Przejdź do zawartości

Przejdź do spisu treści

„Zło dobrem zwyciężaj”

„Zło dobrem zwyciężaj”

„Nie dawaj się zwyciężyć złu, lecz zło dobrem zwyciężaj” (RZYMIAN 12:21).

1. Skąd mamy pewność, że potrafimy zwyciężać zło?

CZY jesteśmy w stanie zachować niezłomność, gdy przeciwnicy religii prawdziwej zaciekle nas atakują? Czy możemy oprzeć się naciskom osób usiłujących wciągnąć nas z powrotem do tego bezbożnego świata? Odpowiedź na oba pytania jest twierdząca! Skąd mamy to przekonanie? Wynika ono ze słów apostoła Pawła, który w Liście do Rzymian napisał: „Nie dawaj się zwyciężyć złu, lecz zło dobrem zwyciężaj” (Rzymian 12:21). Jeżeli ufamy Jehowie i jesteśmy zdecydowani nie ulegać temu światu, to jego niegodziwość nas nie przemoże. Zwrot „zło dobrem zwyciężaj” wskazuje, że jeśli nie zaprzestaniemy walki duchowej, możemy odnieść zwycięstwo. Tylko ci, którzy tracą czujność i się poddają, ulegną wpływowi świata i jego nikczemnego władcy, Szatana Diabła (1 Jana 5:19).

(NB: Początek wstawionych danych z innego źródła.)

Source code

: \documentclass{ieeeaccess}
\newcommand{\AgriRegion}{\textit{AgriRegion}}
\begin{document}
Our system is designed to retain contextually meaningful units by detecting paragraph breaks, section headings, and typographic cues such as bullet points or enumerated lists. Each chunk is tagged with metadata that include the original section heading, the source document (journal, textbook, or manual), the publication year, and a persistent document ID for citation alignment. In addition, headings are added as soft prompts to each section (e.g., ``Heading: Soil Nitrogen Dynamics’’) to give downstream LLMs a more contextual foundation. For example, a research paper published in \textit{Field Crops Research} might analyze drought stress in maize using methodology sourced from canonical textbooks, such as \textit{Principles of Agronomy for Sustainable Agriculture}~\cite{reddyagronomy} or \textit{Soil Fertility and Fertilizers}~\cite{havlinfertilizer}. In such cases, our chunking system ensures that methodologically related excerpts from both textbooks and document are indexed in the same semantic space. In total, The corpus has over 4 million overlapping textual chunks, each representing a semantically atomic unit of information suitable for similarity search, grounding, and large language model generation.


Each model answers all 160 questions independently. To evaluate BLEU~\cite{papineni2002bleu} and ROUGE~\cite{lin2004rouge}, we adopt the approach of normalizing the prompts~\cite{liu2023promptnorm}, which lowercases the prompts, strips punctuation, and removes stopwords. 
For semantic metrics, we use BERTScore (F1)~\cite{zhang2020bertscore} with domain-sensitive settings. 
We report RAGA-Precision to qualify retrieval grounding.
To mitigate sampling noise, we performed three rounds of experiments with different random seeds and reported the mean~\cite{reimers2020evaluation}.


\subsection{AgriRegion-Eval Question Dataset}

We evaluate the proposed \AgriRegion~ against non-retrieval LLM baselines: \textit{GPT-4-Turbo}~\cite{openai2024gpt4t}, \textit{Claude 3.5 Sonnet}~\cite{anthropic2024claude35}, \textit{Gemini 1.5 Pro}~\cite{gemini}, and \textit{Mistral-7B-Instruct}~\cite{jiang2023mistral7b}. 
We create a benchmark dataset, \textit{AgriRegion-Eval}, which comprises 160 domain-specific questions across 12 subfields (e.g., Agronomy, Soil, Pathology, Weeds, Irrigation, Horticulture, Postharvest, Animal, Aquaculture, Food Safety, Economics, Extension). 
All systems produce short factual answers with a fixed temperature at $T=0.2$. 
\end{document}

2. W jakim celu przyjrzymy się przeżyciom Nehemiasza?

2 O słuszności wypowiedzi Pawła na temat zwyciężania zła świadczą przeżycia Nehemiasza, sługi Bożego działającego w Jerozolimie jakieś 500 lat przed czasami tego apostoła. Nehemiasz nie tylko przetrwał sprzeciw bezbożnych ludzi, ale też zwyciężał zło dobrem. Z czym się to wiązało? Co pomagało mu trwać? I jak możemy go naśladować? W poszukiwaniu odpowiedzi przeanalizujmy niektóre zdarzenia z jego życia. *

3. W jakich okolicznościach działał Nehemiasz i jakie przedsięwzięcie zrealizował?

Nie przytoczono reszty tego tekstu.